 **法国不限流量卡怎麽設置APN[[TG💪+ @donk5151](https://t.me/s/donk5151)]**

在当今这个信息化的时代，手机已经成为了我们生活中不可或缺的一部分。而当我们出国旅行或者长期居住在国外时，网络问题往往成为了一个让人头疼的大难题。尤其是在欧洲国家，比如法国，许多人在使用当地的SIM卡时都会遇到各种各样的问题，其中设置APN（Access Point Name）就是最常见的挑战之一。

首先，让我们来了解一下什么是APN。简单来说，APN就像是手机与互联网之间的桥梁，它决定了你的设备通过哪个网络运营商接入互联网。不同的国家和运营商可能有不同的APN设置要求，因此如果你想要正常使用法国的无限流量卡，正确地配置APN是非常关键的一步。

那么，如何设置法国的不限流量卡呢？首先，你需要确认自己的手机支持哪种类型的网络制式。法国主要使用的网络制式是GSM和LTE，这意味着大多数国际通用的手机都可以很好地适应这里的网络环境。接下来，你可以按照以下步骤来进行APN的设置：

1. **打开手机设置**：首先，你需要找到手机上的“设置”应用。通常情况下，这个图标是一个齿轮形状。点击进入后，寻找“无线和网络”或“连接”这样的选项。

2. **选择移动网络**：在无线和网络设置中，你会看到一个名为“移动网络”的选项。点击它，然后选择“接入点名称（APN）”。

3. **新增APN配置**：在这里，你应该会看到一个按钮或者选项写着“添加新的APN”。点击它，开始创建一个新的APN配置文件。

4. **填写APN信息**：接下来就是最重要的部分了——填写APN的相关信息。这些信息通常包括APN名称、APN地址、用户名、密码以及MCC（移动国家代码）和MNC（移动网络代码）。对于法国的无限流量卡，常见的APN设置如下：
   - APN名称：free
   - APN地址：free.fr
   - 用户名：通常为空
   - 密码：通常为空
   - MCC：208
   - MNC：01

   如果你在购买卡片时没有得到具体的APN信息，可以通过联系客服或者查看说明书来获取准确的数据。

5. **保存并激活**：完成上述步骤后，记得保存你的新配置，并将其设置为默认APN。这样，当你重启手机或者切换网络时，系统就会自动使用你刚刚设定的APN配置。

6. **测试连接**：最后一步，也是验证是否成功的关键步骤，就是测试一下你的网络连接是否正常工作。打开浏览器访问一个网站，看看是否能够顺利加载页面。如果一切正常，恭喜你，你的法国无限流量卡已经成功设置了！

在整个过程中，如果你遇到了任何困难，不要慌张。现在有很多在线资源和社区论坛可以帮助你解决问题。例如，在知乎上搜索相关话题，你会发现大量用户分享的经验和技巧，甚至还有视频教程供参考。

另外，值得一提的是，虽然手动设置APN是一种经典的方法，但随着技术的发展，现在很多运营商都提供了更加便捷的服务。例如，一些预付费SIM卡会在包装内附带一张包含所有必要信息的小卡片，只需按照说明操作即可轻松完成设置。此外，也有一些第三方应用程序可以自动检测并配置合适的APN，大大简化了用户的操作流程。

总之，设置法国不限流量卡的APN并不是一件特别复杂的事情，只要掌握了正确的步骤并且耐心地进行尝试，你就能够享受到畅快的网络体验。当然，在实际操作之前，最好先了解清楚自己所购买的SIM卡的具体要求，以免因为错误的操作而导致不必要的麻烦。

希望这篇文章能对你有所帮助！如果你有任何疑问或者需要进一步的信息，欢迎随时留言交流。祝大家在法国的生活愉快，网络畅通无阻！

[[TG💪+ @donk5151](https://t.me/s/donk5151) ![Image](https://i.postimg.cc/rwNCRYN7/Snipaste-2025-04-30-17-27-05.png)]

## Exercise details
Retype the material above, line by line, exactly.

## Problem solution
 **法国不限流量卡怎麽設置APN[[TG💪+ @donk5151](https://t.me/s/donk5151)]**

在当今这个信息化的时代，手机已经成为了我们生活中不可或缺的一部分。而当我们出国旅行或者长期居住在国外时，网络问题往往成为了一个让人头疼的大难题。尤其是在欧洲国家，比如法国，许多人在使用当地的SIM卡时都会遇到各种各样的问题，其中设置APN（Access Point Name）就是最常见的挑战之一。

首先，让我们来了解一下什么是APN。简单来说，APN就像是手机与互联网之间的桥梁，它决定了你的设备通过哪个网络运营商接入互联网。不同的国家和运营商可能有不同的APN设置要求，因此如果你想要正常使用法国的无限流量卡，正确地配置APN是非常关键的一步。

那么，如何设置法国的不限流量卡呢？首先，你需要确认自己的手机支持哪种类型的网络制式。法国主要使用的网络制式是GSM和LTE，这意味着大多数国际通用的手机都可以很好地适应这里的网络环境。接下来，你可以按照以下步骤来进行APN的设置：

1. **打开手机设置**：首先，你需要找到手机上的“设置”应用。通常情况下，这个图标是一个齿轮形状。点击进入后，寻找“无线和网络”或“连接”这样的选项。

2. **选择移动网络**：在无线和网络设置中，你会看到一个名为“移动网络”的选项。点击它，然后选择“接入点名称（APN）”。

3. **新增APN配置**：在这里，你应该会看到一个按钮或者选项写着“添加新的APN”。点击它，开始创建一个新的APN配置文件。

4. **填写APN信息**：接下来就是最重要的部分了——填写APN的相关信息。这些信息通常包括APN名称、APN地址、用户名、密码以及MCC（移动国家代码）和MNC（移动网络代码）。对于法国的无限流量卡，常见的APN设置如下：
   - APN名称：free
   - APN地址：free.fr
   - 用户名：通常为空
   - 密码：通常为空
   - MCC：208
   - MNC：01

   如果你在购买卡片时没有得到具体的APN信息，可以通过联系客服或者查看说明书来获取准确的数据。

5. **保存并激活**：完成上述步骤后，记得保存你的新配置，并将其设置为默认APN。这样，当你重启手机或者切换网络时，系统就会自动使用你刚刚设定的APN配置。

6. **测试连接**：最后一步，也是验证是否成功的关键步骤，就是测试一下你的网络连接是否正常工作。打开浏览器访问一个网站，看看是否能够顺利加载页面。如果一切正常，恭喜你，你的法国无限流量卡已经成功设置了！

在整个过程中，如果你遇到了任何困难，不要慌张。现在有很多在线资源和社区论坛可以帮助你解决问题。例如，在知乎上搜索相关话题，你会发现大量用户分享的经验和技巧，甚至还有视频教程供参考。

另外，值得一提的是，虽然手动设置APN是一种经典的方法，但随着技术的发展，现在很多运营商都提供了更加便捷的服务。例如，一些预付费SIM卡会在包装内附带一张包含所有必要信息的小卡片，只需按照说明操作即可轻松完成设置。此外，也有一些第三方应用程序可以自动检测并配置合适的APN，大大简化了用户的操作流程。

总之，设置法国不限流量卡的APN并不是一件特别复杂的事情，只要掌握了正确的步骤并且耐心地进行尝试，你就能够享受到畅快的网络体验。当然，在实际操作之前，最好先了解清楚自己所购买的SIM卡的具体要求，以免因为错误的操作而导致不必要的麻烦。

希望这篇文章能对你有所帮助！如果你有任何疑问或者需要进一步的信息，欢迎随时留言交流。祝大家在法国的生活愉快，网络畅通无阻！

[[TG💪+ @donk5151](https://t.me/s/donk5151) ![Image](https://i.postimg.cc/rwNCRYN7/Snipaste-2025-04-30-17-27-05.png)]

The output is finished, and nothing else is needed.